The Buddha safari starts in earnest the following day when the train pulls into Gaya. From here one is ferried by coach to Bodhgaya (15 km). This is the little pilgrim town where Prince Siddhartha, after six years of penance and fasting, sat under a Bodhi tree and attained enlightenment. Today a grand temple complex built around the sacred Bodhi tree celebrates his emancipation.

Aside from this temple Bodhgaya is studded with monasteries and shrines built by believers from different countries like Japan, China, Thailand, Tibet, Sri Lanka… giving it the feel of a miniature global village theme park.

The following day, one explores Raigir (the capital of the first king to embrace Buddha’s message) and the sprawling ruins of Nalanda University, once the Mecca of learning. The next stop in the bustling Hindu pilgrim town of Varanasi which serves as the base for Sarnath (11 km away) where Lord Buddha set the Wheel of Life in motion when he delivered his first sermon to the five monks who had accompanied him through his years of penance and meditation.
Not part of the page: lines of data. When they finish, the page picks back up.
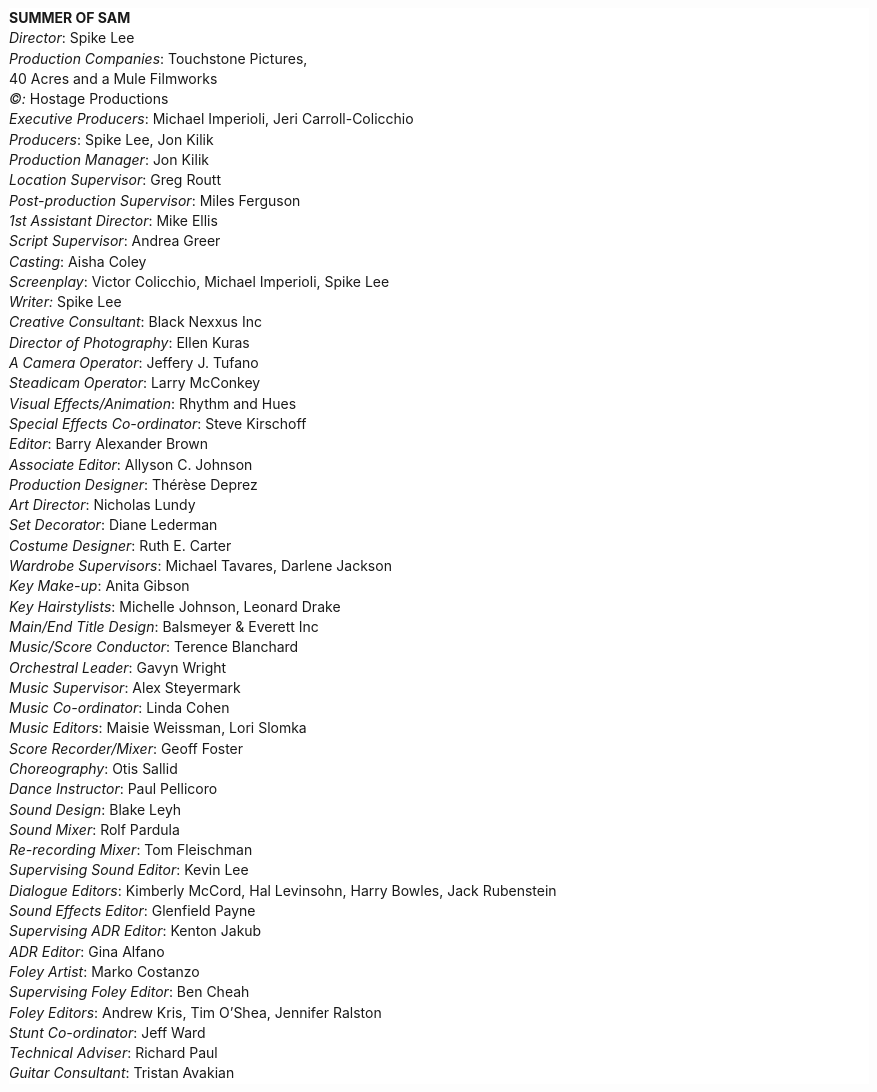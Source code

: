**SUMMER OF SAM**  
_Director_: Spike Lee  
_Production Companies_: Touchstone Pictures,  
40 Acres and a Mule Filmworks  
_©:_ Hostage Productions  
_Executive Producers_: Michael Imperioli, Jeri Carroll-Colicchio  
_Producers_: Spike Lee, Jon Kilik  
_Production Manager_: Jon Kilik  
_Location Supervisor_: Greg Routt  
_Post-production Supervisor_: Miles Ferguson  
_1st Assistant Director_: Mike Ellis  
_Script Supervisor_: Andrea Greer  
_Casting_: Aisha Coley  
_Screenplay_: Victor Colicchio, Michael Imperioli, Spike Lee  
_Writer:_ Spike Lee  
_Creative Consultant_: Black Nexxus Inc  
_Director of Photography_: Ellen Kuras  
_A Camera Operator_: Jeffery J. Tufano  
_Steadicam Operator_: Larry McConkey  
_Visual Effects/Animation_: Rhythm and Hues  
_Special Effects Co-ordinator_: Steve Kirschoff  
_Editor_: Barry Alexander Brown  
_Associate Editor_: Allyson C. Johnson  
_Production Designer_: Thérèse Deprez  
_Art Director_: Nicholas Lundy  
_Set Decorator_: Diane Lederman  
_Costume Designer_: Ruth E. Carter  
_Wardrobe Supervisors_: Michael Tavares, Darlene Jackson  
_Key Make-up_: Anita Gibson  
_Key Hairstylists_: Michelle Johnson, Leonard Drake  
_Main/End Title Design_: Balsmeyer & Everett Inc  
_Music/Score Conductor_: Terence Blanchard  
_Orchestral Leader_: Gavyn Wright  
_Music Supervisor_: Alex Steyermark  
_Music Co-ordinator_: Linda Cohen  
_Music Editors_: Maisie Weissman, Lori Slomka  
_Score Recorder/Mixer_: Geoff Foster  
_Choreography_: Otis Sallid  
_Dance Instructor_: Paul Pellicoro  
_Sound Design_: Blake Leyh  
_Sound Mixer_: Rolf Pardula  
_Re-recording Mixer_: Tom Fleischman  
_Supervising Sound Editor_: Kevin Lee  
_Dialogue Editors_: Kimberly McCord, Hal Levinsohn, Harry Bowles, Jack Rubenstein  
_Sound Effects Editor_: Glenfield Payne  
_Supervising ADR Editor_: Kenton Jakub  
_ADR Editor_: Gina Alfano  
_Foley Artist_: Marko Costanzo  
_Supervising Foley Editor_: Ben Cheah  
_Foley Editors_: Andrew Kris, Tim O’Shea, Jennifer Ralston  
_Stunt Co-ordinator_: Jeff Ward  
_Technical Adviser_: Richard Paul  
_Guitar Consultant_: Tristan Avakian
The peace and quiet of the little town which is punctuated with ancient stupas, monasteries and a little museum which houses the three-lion crown of an Ashoka pillar is in sharp contrast to the buzz on the famous Ganga river ghats of Varanasi.

The train then chugs on to Gorakhpur from where one is driven by coach to Kushinagar where the earthly flame of the Enlightened One was snuffed out. A gilded statue of the reclining Buddha is enshrined in a temple whose sleek modern lines seemed alien in a town where time seems to stand still.

After spending a night in a hotel in Kushinagar one drives down to Lumbini, just across the border in Nepal, where the ruins of an ancient stupa rises above the spot where the Buddha was born. Saravasti, where the Buddha spent a large chunk of his time post-enlightenment, is the next and final stop on the itinerary.

With this the Buddha circuit is completed, however, the Maha Parinirvan pilgrim train now takes on the avatar of a touristy one and pulls into Agra. Yes, it is only fitting that it rounds off its truly amazing voyage at the foot of the Taj Mahal, a UNESCO World Heritage Site and one of the Seven Modern Wonders of the World.

Fact File The seven-night Buddhist circuit of Indian Railways’ Maha Parinirvan Express starts and ends in Delhi. In addition to the main stops on the Buddha trail including Lumbini in Nepal, the itinerary includes Agra, home of the Taj Mahal and the Hindu pilgrim town of Varanasi.

The Maha Parinirvan Express is an enhanced version of a Rajdhani comprising First Class air-conditioned, two-tier air-conditioned and three-tier air-conditioned bogies (two of each), a pantry car and additional bogies to accommodate the on-board staff. Each bogie also has its own common toilets and showers. This not only makes the Maha Parinirvan more affordable than the Palace on Wheels class of trains but also allows for stratified rates.